So that nothing is lost, write out all the lines below exactly.
BEGIN Records to use
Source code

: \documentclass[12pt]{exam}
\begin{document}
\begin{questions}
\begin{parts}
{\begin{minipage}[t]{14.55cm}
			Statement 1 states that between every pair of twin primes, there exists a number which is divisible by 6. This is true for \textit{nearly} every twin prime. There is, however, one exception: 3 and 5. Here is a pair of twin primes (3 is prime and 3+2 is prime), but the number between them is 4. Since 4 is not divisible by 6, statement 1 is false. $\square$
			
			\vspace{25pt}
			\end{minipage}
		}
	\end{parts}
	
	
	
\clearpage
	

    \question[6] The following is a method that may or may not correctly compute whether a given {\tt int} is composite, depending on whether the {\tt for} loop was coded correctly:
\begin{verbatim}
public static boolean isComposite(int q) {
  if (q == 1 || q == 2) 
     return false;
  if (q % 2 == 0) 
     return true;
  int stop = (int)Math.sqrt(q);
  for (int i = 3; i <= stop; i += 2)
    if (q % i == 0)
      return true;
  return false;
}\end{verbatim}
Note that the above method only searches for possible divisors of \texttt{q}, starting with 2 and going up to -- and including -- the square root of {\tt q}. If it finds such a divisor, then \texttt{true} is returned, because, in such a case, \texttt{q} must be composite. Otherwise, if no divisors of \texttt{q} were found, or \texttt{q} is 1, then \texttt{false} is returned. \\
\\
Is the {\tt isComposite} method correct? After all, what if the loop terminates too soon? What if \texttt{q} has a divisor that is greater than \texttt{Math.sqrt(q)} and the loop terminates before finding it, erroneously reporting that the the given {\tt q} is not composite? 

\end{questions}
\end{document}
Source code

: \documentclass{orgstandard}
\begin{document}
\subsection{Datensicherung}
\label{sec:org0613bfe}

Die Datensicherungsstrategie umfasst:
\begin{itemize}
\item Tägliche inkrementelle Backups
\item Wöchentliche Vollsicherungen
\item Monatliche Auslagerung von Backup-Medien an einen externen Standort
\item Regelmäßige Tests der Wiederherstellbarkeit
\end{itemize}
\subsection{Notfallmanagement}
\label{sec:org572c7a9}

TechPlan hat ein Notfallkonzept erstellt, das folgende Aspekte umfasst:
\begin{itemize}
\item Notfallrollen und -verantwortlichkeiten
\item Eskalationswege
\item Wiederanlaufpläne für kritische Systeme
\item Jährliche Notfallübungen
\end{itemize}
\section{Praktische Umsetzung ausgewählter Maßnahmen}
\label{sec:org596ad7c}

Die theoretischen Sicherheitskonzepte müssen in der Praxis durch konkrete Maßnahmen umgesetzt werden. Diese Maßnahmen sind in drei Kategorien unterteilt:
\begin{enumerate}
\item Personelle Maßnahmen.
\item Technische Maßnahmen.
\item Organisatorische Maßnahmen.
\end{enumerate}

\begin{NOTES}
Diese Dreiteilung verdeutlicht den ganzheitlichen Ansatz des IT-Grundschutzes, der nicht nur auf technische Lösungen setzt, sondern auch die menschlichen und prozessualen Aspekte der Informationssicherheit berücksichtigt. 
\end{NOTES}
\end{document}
END Records to use
*Reply to the exercise*:
Source code

: \documentclass[12pt]{exam}
\begin{document}
\begin{questions}
\begin{parts}
{\begin{minipage}[t]{14.55cm}
			Statement 1 states that between every pair of twin primes, there exists a number which is divisible by 6. This is true for \textit{nearly} every twin prime. There is, however, one exception: 3 and 5. Here is a pair of twin primes (3 is prime and 3+2 is prime), but the number between them is 4. Since 4 is not divisible by 6, statement 1 is false. $\square$
			
			\vspace{25pt}
			\end{minipage}
		}
	\end{parts}
	
	
	
\clearpage
	

    \question[6] The following is a method that may or may not correctly compute whether a given {\tt int} is composite, depending on whether the {\tt for} loop was coded correctly:
\begin{verbatim}
public static boolean isComposite(int q) {
  if (q == 1 || q == 2) 
     return false;
  if (q % 2 == 0) 
     return true;
  int stop = (int)Math.sqrt(q);
  for (int i = 3; i <= stop; i += 2)
    if (q % i == 0)
      return true;
  return false;
}\end{verbatim}
Note that the above method only searches for possible divisors of \texttt{q}, starting with 2 and going up to -- and including -- the square root of {\tt q}. If it finds such a divisor, then \texttt{true} is returned, because, in such a case, \texttt{q} must be composite. Otherwise, if no divisors of \texttt{q} were found, or \texttt{q} is 1, then \texttt{false} is returned. \\
\\
Is the {\tt isComposite} method correct? After all, what if the loop terminates too soon? What if \texttt{q} has a divisor that is greater than \texttt{Math.sqrt(q)} and the loop terminates before finding it, erroneously reporting that the the given {\tt q} is not composite? 

\end{questions}
\end{document}
Source code

: \documentclass{orgstandard}
\begin{document}
\subsection{Datensicherung}
\label{sec:org0613bfe}

Die Datensicherungsstrategie umfasst:
\begin{itemize}
\item Tägliche inkrementelle Backups
\item Wöchentliche Vollsicherungen
\item Monatliche Auslagerung von Backup-Medien an einen externen Standort
\item Regelmäßige Tests der Wiederherstellbarkeit
\end{itemize}
\subsection{Notfallmanagement}
\label{sec:org572c7a9}

TechPlan hat ein Notfallkonzept erstellt, das folgende Aspekte umfasst:
\begin{itemize}
\item Notfallrollen und -verantwortlichkeiten
\item Eskalationswege
\item Wiederanlaufpläne für kritische Systeme
\item Jährliche Notfallübungen
\end{itemize}
\section{Praktische Umsetzung ausgewählter Maßnahmen}
\label{sec:org596ad7c}

Die theoretischen Sicherheitskonzepte müssen in der Praxis durch konkrete Maßnahmen umgesetzt werden. Diese Maßnahmen sind in drei Kategorien unterteilt:
\begin{enumerate}
\item Personelle Maßnahmen.
\item Technische Maßnahmen.
\item Organisatorische Maßnahmen.
\end{enumerate}

\begin{NOTES}
Diese Dreiteilung verdeutlicht den ganzheitlichen Ansatz des IT-Grundschutzes, der nicht nur auf technische Lösungen setzt, sondern auch die menschlichen und prozessualen Aspekte der Informationssicherheit berücksichtigt. 
\end{NOTES}
\end{document}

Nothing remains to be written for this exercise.